Thank you so much for the positive feedback. We'll keep at it!
Thanks David, this is a good idea -- one that the Education Endowment Foundation has been using for over 5 years (see their 'Toolkit' online, and the results of any of their 170+ cluster-randomised trials). This is not surprising since the EEF -- unlike most research organisations -- is mostly concerned with communicating results to schools.
I definitely think this is a good move forward (as a health researcher, I've never become comfortable with distributional effect sizes), and it would be good to cite the excellent work that the EEF have done to use this method to communicate with schools (I couldn't see any reference to their methods in your paper).
Hi Calum! I hadn't seen their work in this specific area (I have seen some of their other good work), so thanks for the tip.
Hi David! This is such a great post and paper. I think this paper may be also relevant to you:
Hill, C. J., Bloom, H. S., Black, A. R., & Lipsey, M. W. (2008). Empirical benchmarks for interpreting effect sizes in research. Child development perspectives, 2(3), 172-177.
Hill et al. use data from nationally normed tests (from the U.S.) to document "business-as-usual" learning gains from K-1 to grade 12 and document declining gains (e.g. +0.5 SD in the transition from grade 4 to 5 and only about 0.01 SDs (sic!) in the transition from grade 11 to 12...
Additionally, we look at the literature on financial education interventions in schools and find that an average effect of about + .2 SDs on financial knowledge tests is associated with about 20 hours of instruction. Thus, our results are of similar magnitude as yours: http://www.cesifo-group.de/DocDL/cesifo1_wp7395.pdf
This is a great concept and one that I hope the field adopts.
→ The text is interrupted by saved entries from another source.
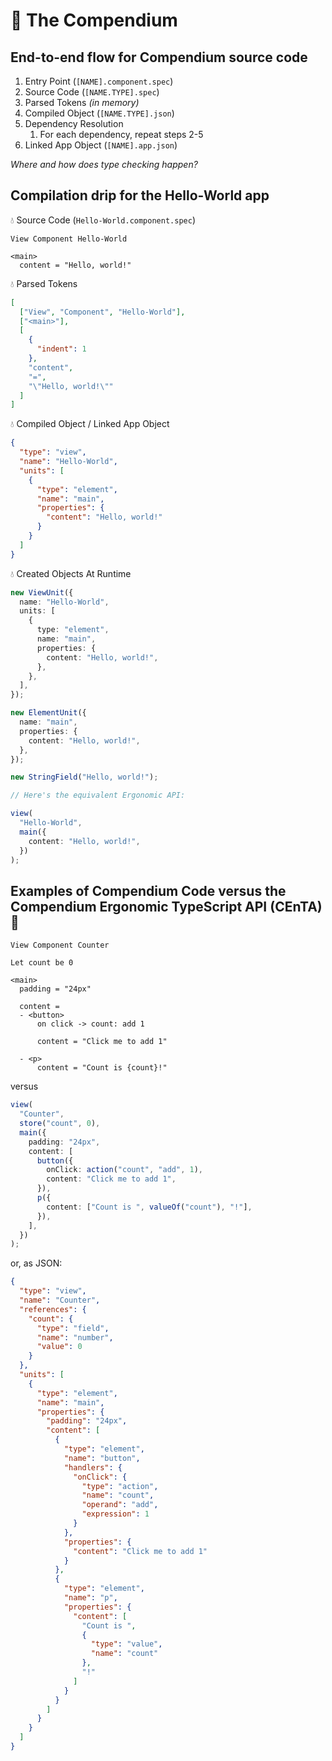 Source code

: # 📗 The Compendium

## End-to-end flow for Compendium source code

1. Entry Point (`[NAME].component.spec`)
1. Source Code (`[NAME.TYPE].spec`)
1. Parsed Tokens _(in memory)_
1. Compiled Object (`[NAME.TYPE].json`)
1. Dependency Resolution
   1. For each dependency, repeat steps 2-5
1. Linked App Object (`[NAME].app.json`)

_Where and how does type checking happen?_

## Compilation drip for the Hello-World app

💧 Source Code (`Hello-World.component.spec`)

```
View Component Hello-World

<main>
  content = "Hello, world!"

```

💧 Parsed Tokens

```json
[
  ["View", "Component", "Hello-World"],
  ["<main>"],
  [
    {
      "indent": 1
    },
    "content",
    "=",
    "\"Hello, world!\""
  ]
]
```

💧 Compiled Object / Linked App Object

```json
{
  "type": "view",
  "name": "Hello-World",
  "units": [
    {
      "type": "element",
      "name": "main",
      "properties": {
        "content": "Hello, world!"
      }
    }
  ]
}
```

💧 Created Objects At Runtime

```ts
new ViewUnit({
  name: "Hello-World",
  units: [
    {
      type: "element",
      name: "main",
      properties: {
        content: "Hello, world!",
      },
    },
  ],
});

new ElementUnit({
  name: "main",
  properties: {
    content: "Hello, world!",
  },
});

new StringField("Hello, world!");

// Here's the equivalent Ergonomic API:

view(
  "Hello-World",
  main({
    content: "Hello, world!",
  })
);
```

## Examples of Compendium Code versus the Compendium Ergonomic TypeScript API (CEnTA) 🐛

```
View Component Counter

Let count be 0

<main>
  padding = "24px"

  content =
  - <button>
      on click -> count: add 1

      content = "Click me to add 1"

  - <p>
      content = "Count is {count}!"

```

versus

```ts
view(
  "Counter",
  store("count", 0),
  main({
    padding: "24px",
    content: [
      button({
        onClick: action("count", "add", 1),
        content: "Click me to add 1",
      }),
      p({
        content: ["Count is ", valueOf("count"), "!"],
      }),
    ],
  })
);
```

or, as JSON:

```json
{
  "type": "view",
  "name": "Counter",
  "references": {
    "count": {
      "type": "field",
      "name": "number",
      "value": 0
    }
  },
  "units": [
    {
      "type": "element",
      "name": "main",
      "properties": {
        "padding": "24px",
        "content": [
          {
            "type": "element",
            "name": "button",
            "handlers": {
              "onClick": {
                "type": "action",
                "name": "count",
                "operand": "add",
                "expression": 1
              }
            },
            "properties": {
              "content": "Click me to add 1"
            }
          },
          {
            "type": "element",
            "name": "p",
            "properties": {
              "content": [
                "Count is ",
                {
                  "type": "value",
                  "name": "count"
                },
                "!"
              ]
            }
          }
        ]
      }
    }
  ]
}
```

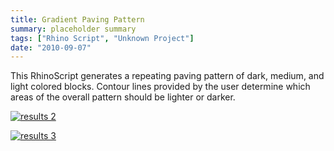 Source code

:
 ```yaml
---
title: Gradient Paving Pattern
summary: placeholder summary
tags: ["Rhino Script", "Unknown Project"]
date: "2010-09-07"
---
```


This RhinoScript generates a repeating paving pattern of dark, medium, and light colored blocks. Contour lines provided by the user determine which areas of the overall pattern should be lighter or darker.

[![](http://www.ericanastas.com/wp-content/uploads/2012/04/results-2.jpg "results 2")](results-2.jpg)

[![](http://www.ericanastas.com/wp-content/uploads/2012/04/results-3.jpg "results 3")](results-3.jpg)

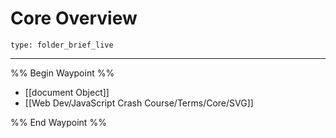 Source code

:# Core Overview
 
```ccard
type: folder_brief_live
```
 
---

%% Begin Waypoint %%
- [[document Object]]
- [[Web Dev/JavaScript Crash Course/Terms/Core/SVG]]

%% End Waypoint %%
That said, I wonder if compared to health, education payoffs are more difficult for people to "price" and that relative gains are less meaningful.
On the payoffs, if a health program is shown on average to improve say DALY by one year, most people can inherently value that extra "life" or even life without a disability. If an education program improves learning by one year, or even earnings by say something big like 50%, what does it mean for someone who is earning say Rs. 4000 a month to now earn Rs 6000? I'm not saying there isn't a big difference to such a pay increase, its just may not be as easy for someone to grasp as living longer or living without a disability. Maybe pointing to something like dollar street might be helpful: https://www.gapminder.org/dollar-street/matrix
On relative gains, perhaps this point is not important as there could be a robust literature linking relative learning gains to something like earnings in different contexts. But in many cases, "business as usual" is a fairly flat learning profile, so gains more than this are difficult to understand. Do we need more absolute measures (like literacy rates, or perhaps even new types of literacy rate type indicators) to better understand meaningful progress?